SEOUL, Mar. 5 (Korea Bizwire) — U.S. beef imports shot up significantly last year, beating Australian meat to regain its No. 1 status in the South Korean market for the first time in 14 years, industry data showed Monday.
South Korea imported 177,000 tons of U.S. beef last year, up 13.5 percent from 156,000 tons tallied in 2016, according to the figures provided by the Korea Rural Economic Institute (KREI).
Beef imports from Australia decreased 3.95 percent on-year to 172,600 tons last year, falling to second place in the foreign beef market in Asia’s fourth-largest economy.
Australia had been the leading exporter of beef to South Korea since 2004.

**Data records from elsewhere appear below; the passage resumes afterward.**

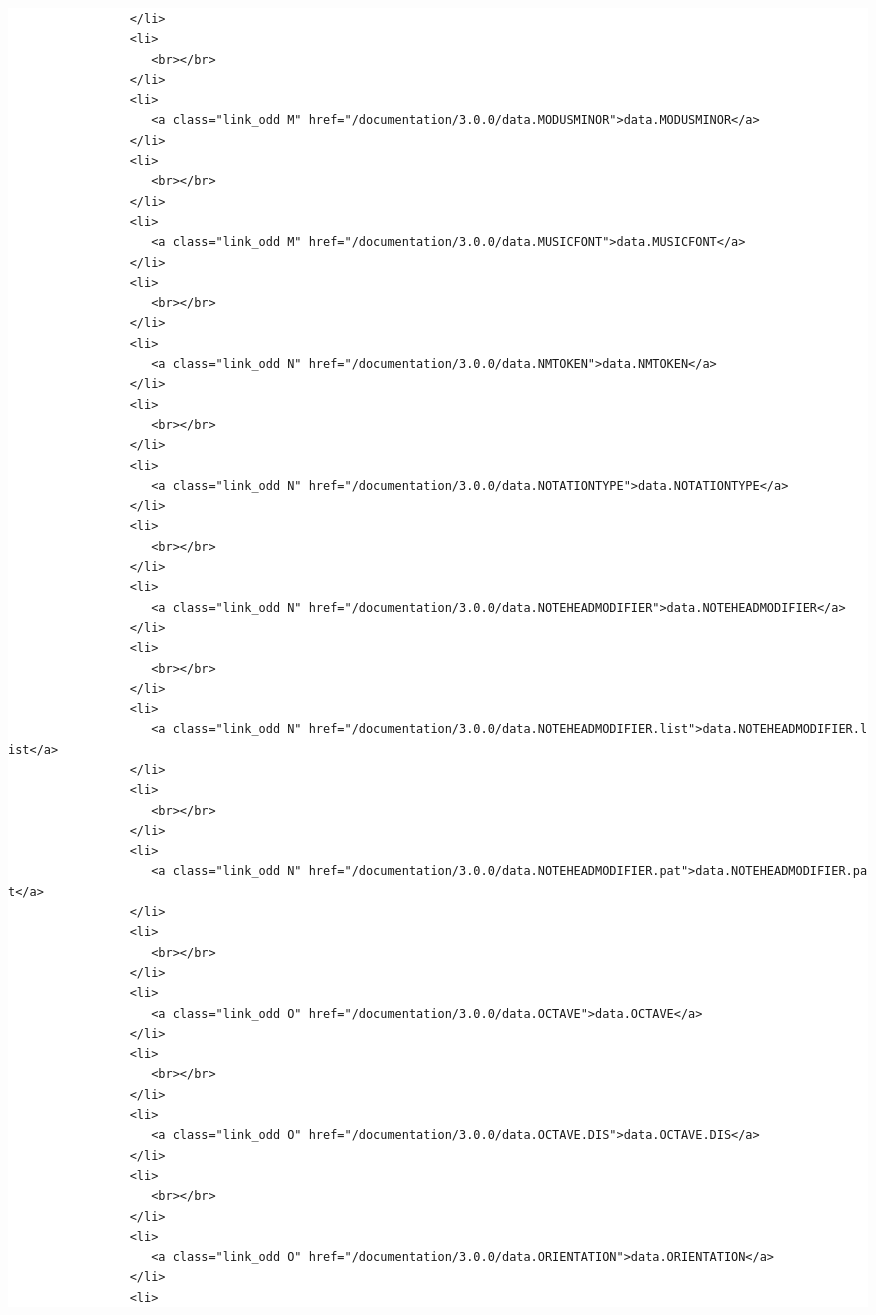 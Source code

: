                      </li>
                     <li>
                        <br></br>
                     </li>
                     <li>
                        <a class="link_odd M" href="/documentation/3.0.0/data.MODUSMINOR">data.MODUSMINOR</a>
                     </li>
                     <li>
                        <br></br>
                     </li>
                     <li>
                        <a class="link_odd M" href="/documentation/3.0.0/data.MUSICFONT">data.MUSICFONT</a>
                     </li>
                     <li>
                        <br></br>
                     </li>
                     <li>
                        <a class="link_odd N" href="/documentation/3.0.0/data.NMTOKEN">data.NMTOKEN</a>
                     </li>
                     <li>
                        <br></br>
                     </li>
                     <li>
                        <a class="link_odd N" href="/documentation/3.0.0/data.NOTATIONTYPE">data.NOTATIONTYPE</a>
                     </li>
                     <li>
                        <br></br>
                     </li>
                     <li>
                        <a class="link_odd N" href="/documentation/3.0.0/data.NOTEHEADMODIFIER">data.NOTEHEADMODIFIER</a>
                     </li>
                     <li>
                        <br></br>
                     </li>
                     <li>
                        <a class="link_odd N" href="/documentation/3.0.0/data.NOTEHEADMODIFIER.list">data.NOTEHEADMODIFIER.list</a>
                     </li>
                     <li>
                        <br></br>
                     </li>
                     <li>
                        <a class="link_odd N" href="/documentation/3.0.0/data.NOTEHEADMODIFIER.pat">data.NOTEHEADMODIFIER.pat</a>
                     </li>
                     <li>
                        <br></br>
                     </li>
                     <li>
                        <a class="link_odd O" href="/documentation/3.0.0/data.OCTAVE">data.OCTAVE</a>
                     </li>
                     <li>
                        <br></br>
                     </li>
                     <li>
                        <a class="link_odd O" href="/documentation/3.0.0/data.OCTAVE.DIS">data.OCTAVE.DIS</a>
                     </li>
                     <li>
                        <br></br>
                     </li>
                     <li>
                        <a class="link_odd O" href="/documentation/3.0.0/data.ORIENTATION">data.ORIENTATION</a>
                     </li>
                     <li>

New Zealand came in third at 18,786 tons last year, down 16.5 percent from the previous year, and Canada came in fourth at 5,200 tons, up 15.6 percent.
The sharp rise in U.S. beef imports is attributed to the free trade agreement between South Korea and the United States that took effect in 2012.
U.S. beef had been the most popular foreign beef in South Korea up until 2003, after the country opened its beef market to foreign countries two years earlier.
The Seoul government, however, banned imports of U.S. beef in 2003 after a mad cow disease outbreak was reported in the North American country.
As mad cow disease or bovine spongiform encephalopathy (BSE) subsided in the U.S., South Korea resumed imports of boneless meat from U.S. cattle aged less than 30 months in 2008.
BSE is a transmissible spongiform encephalopathy and fatal neurodegenerative disease in cattle that may be passed to humans who eat infected flesh.
With the South Korea-U.S. trade agreement that went into effect in March 2012, U.S. beef imports have continued to rise on the back of lower tariffs and low prices compared with Korean beef products.